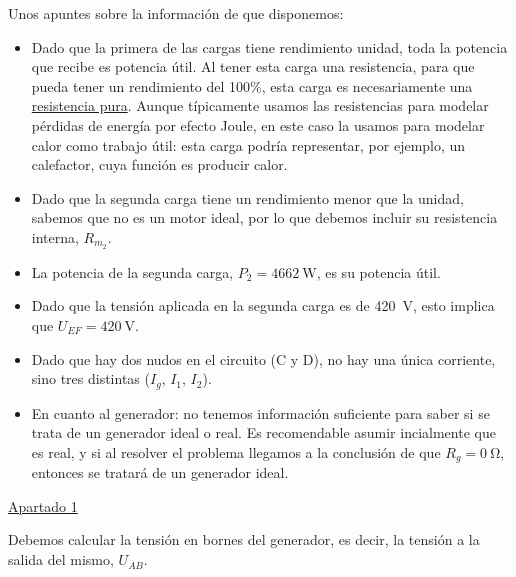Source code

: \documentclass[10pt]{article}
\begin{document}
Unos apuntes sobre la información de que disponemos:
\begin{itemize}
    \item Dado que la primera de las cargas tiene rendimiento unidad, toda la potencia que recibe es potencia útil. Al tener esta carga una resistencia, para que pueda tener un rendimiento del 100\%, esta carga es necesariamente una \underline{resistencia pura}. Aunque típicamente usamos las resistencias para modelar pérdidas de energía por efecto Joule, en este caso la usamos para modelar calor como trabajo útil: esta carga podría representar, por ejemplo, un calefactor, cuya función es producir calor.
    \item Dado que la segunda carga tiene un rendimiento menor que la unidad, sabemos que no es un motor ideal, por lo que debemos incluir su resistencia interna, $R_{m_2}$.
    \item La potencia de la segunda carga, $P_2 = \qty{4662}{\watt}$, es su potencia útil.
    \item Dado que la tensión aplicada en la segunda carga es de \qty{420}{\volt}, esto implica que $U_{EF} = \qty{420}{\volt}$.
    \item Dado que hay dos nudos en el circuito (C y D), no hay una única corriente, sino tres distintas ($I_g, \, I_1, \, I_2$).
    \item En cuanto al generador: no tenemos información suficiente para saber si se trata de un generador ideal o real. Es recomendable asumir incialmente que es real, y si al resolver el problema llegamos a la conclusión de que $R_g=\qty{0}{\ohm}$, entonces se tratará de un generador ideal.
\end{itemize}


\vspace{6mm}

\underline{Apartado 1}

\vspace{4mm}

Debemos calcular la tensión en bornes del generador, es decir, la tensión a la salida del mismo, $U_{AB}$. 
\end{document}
::::::::::
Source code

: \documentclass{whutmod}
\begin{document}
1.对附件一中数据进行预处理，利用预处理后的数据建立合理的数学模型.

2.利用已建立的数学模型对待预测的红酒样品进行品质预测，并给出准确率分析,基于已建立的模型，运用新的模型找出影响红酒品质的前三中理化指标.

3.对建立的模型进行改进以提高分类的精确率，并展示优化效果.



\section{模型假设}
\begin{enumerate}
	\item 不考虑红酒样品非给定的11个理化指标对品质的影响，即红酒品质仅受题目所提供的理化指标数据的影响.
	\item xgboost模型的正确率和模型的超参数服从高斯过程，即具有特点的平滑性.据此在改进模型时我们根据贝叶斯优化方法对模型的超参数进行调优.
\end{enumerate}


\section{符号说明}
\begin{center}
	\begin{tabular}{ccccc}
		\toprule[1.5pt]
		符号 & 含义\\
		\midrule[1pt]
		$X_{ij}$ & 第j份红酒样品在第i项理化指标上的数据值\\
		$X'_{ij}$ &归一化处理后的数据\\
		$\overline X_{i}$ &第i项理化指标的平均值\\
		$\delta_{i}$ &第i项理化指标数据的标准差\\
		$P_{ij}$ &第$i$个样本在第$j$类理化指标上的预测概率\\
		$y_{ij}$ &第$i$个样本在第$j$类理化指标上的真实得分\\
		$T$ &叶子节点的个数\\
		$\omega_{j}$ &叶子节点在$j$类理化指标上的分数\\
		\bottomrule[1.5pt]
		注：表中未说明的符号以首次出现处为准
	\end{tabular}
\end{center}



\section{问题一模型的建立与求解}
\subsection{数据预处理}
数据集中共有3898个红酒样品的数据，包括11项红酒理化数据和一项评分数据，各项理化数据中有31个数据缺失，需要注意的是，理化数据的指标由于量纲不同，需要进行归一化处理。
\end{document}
::::::::::
### REQUIRED WORK:
Find and copy each line above that includes the string "tensión".

### YOUR SOLUTION:
    \item Dado que la tensión aplicada en la segunda carga es de \qty{420}{\volt}, esto implica que $U_{EF} = \qty{420}{\volt}$.
Debemos calcular la tensión en bornes del generador, es decir, la tensión a la salida del mismo, $U_{AB}$. 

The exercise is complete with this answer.